THE INPUT section start

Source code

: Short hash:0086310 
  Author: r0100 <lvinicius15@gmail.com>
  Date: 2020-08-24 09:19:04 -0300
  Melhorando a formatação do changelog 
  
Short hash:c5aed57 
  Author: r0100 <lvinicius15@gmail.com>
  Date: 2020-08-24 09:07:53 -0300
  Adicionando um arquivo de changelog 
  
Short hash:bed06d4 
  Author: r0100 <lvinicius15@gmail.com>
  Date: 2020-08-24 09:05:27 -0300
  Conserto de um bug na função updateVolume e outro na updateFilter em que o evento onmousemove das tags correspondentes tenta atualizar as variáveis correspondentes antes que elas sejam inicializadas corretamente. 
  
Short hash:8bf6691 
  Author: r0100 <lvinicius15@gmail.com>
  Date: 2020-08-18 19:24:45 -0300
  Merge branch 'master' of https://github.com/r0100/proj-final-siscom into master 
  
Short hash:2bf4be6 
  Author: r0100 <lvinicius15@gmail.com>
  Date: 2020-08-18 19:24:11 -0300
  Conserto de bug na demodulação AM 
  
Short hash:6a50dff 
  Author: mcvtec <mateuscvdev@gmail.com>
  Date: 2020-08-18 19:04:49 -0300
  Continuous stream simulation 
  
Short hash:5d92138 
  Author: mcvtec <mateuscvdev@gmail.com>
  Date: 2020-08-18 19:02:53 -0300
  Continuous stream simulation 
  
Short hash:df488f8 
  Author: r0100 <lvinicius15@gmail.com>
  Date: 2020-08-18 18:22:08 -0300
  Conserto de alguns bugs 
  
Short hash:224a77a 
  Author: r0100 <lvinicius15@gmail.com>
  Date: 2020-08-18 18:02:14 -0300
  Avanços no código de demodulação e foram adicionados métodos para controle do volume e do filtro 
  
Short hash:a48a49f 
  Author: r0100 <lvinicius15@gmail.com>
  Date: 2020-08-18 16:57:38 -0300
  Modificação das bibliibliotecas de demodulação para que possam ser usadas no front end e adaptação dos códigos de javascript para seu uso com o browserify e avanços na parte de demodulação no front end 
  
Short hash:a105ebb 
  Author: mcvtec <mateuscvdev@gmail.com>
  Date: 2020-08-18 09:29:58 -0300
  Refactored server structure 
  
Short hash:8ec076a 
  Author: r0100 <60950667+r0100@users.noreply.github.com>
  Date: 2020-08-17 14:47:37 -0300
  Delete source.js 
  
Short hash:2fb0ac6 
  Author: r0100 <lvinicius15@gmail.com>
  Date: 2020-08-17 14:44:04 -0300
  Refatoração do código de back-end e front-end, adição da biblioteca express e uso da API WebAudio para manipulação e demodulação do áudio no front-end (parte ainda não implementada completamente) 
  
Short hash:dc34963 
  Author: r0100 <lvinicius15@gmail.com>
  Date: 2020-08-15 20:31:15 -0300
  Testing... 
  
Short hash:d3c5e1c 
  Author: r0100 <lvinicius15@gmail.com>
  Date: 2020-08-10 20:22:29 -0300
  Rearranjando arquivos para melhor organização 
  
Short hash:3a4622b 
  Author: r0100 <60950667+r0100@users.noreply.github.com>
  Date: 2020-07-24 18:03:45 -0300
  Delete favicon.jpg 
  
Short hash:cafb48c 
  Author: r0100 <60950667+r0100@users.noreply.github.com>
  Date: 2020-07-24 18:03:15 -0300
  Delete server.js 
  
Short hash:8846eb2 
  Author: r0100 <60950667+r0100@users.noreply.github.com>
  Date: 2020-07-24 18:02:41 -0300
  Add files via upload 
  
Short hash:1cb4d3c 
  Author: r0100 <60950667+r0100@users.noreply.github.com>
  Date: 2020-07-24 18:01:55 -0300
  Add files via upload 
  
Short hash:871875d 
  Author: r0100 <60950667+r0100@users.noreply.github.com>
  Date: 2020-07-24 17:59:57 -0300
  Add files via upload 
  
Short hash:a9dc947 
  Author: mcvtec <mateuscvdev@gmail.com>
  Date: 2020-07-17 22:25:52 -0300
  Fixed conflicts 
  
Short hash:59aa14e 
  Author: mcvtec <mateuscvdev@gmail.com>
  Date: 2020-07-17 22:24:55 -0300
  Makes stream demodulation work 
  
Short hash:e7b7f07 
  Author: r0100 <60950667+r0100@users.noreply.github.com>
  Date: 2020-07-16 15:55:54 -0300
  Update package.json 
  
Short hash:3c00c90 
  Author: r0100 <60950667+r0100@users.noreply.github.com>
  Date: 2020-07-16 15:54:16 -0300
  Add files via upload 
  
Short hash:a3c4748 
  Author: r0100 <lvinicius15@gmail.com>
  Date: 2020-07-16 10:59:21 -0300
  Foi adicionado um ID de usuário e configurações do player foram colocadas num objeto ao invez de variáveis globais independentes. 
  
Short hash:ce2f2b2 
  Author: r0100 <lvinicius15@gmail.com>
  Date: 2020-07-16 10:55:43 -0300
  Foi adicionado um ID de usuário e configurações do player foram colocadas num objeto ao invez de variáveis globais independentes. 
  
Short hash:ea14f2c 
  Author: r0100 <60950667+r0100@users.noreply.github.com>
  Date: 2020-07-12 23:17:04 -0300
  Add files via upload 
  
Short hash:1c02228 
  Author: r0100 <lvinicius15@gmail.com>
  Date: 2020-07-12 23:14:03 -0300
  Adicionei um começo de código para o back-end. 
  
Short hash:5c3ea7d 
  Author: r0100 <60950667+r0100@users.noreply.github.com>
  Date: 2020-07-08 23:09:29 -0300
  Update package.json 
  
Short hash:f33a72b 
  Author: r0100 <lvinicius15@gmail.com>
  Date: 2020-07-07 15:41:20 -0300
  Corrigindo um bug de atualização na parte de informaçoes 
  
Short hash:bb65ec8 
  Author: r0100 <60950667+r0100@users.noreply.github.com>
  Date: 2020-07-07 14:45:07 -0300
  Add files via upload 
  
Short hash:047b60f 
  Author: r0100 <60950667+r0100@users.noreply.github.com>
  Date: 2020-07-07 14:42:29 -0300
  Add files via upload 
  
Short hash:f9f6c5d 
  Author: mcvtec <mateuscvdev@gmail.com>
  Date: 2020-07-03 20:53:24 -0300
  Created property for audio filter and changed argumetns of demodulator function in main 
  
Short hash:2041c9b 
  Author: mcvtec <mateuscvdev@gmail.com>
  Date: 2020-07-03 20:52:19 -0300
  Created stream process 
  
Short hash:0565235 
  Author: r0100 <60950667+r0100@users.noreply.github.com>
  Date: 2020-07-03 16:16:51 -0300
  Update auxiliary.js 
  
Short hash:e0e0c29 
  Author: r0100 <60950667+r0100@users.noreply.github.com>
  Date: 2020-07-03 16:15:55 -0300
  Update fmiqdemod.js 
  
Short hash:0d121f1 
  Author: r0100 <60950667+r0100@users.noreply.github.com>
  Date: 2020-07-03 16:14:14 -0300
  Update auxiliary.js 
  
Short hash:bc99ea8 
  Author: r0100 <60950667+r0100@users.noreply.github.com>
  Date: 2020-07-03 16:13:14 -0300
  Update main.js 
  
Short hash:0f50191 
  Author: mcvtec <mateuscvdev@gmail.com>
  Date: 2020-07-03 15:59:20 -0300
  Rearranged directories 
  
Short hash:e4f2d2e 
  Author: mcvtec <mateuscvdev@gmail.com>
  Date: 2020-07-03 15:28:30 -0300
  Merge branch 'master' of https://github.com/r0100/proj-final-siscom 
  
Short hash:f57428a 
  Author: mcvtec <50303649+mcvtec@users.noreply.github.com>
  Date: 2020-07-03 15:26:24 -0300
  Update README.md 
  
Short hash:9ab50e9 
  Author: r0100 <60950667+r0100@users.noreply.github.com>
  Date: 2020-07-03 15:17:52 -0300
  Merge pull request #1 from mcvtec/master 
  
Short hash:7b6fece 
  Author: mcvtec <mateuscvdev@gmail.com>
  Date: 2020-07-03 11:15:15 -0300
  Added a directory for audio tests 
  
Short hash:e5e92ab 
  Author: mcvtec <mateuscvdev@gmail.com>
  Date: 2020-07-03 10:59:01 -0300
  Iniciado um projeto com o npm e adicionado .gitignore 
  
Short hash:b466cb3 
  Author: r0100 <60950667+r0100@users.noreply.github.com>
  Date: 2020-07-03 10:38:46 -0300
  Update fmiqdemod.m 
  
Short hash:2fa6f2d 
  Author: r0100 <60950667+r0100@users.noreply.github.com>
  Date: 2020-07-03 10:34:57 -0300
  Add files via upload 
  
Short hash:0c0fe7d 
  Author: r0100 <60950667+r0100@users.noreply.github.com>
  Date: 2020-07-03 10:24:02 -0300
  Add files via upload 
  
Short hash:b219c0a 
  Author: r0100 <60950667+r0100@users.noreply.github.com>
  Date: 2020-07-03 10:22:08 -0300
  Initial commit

THE INPUT section end

Say how many lines of the listing above contain "parte". Include nothing besides the number.

● FINISHED EXERCISE
3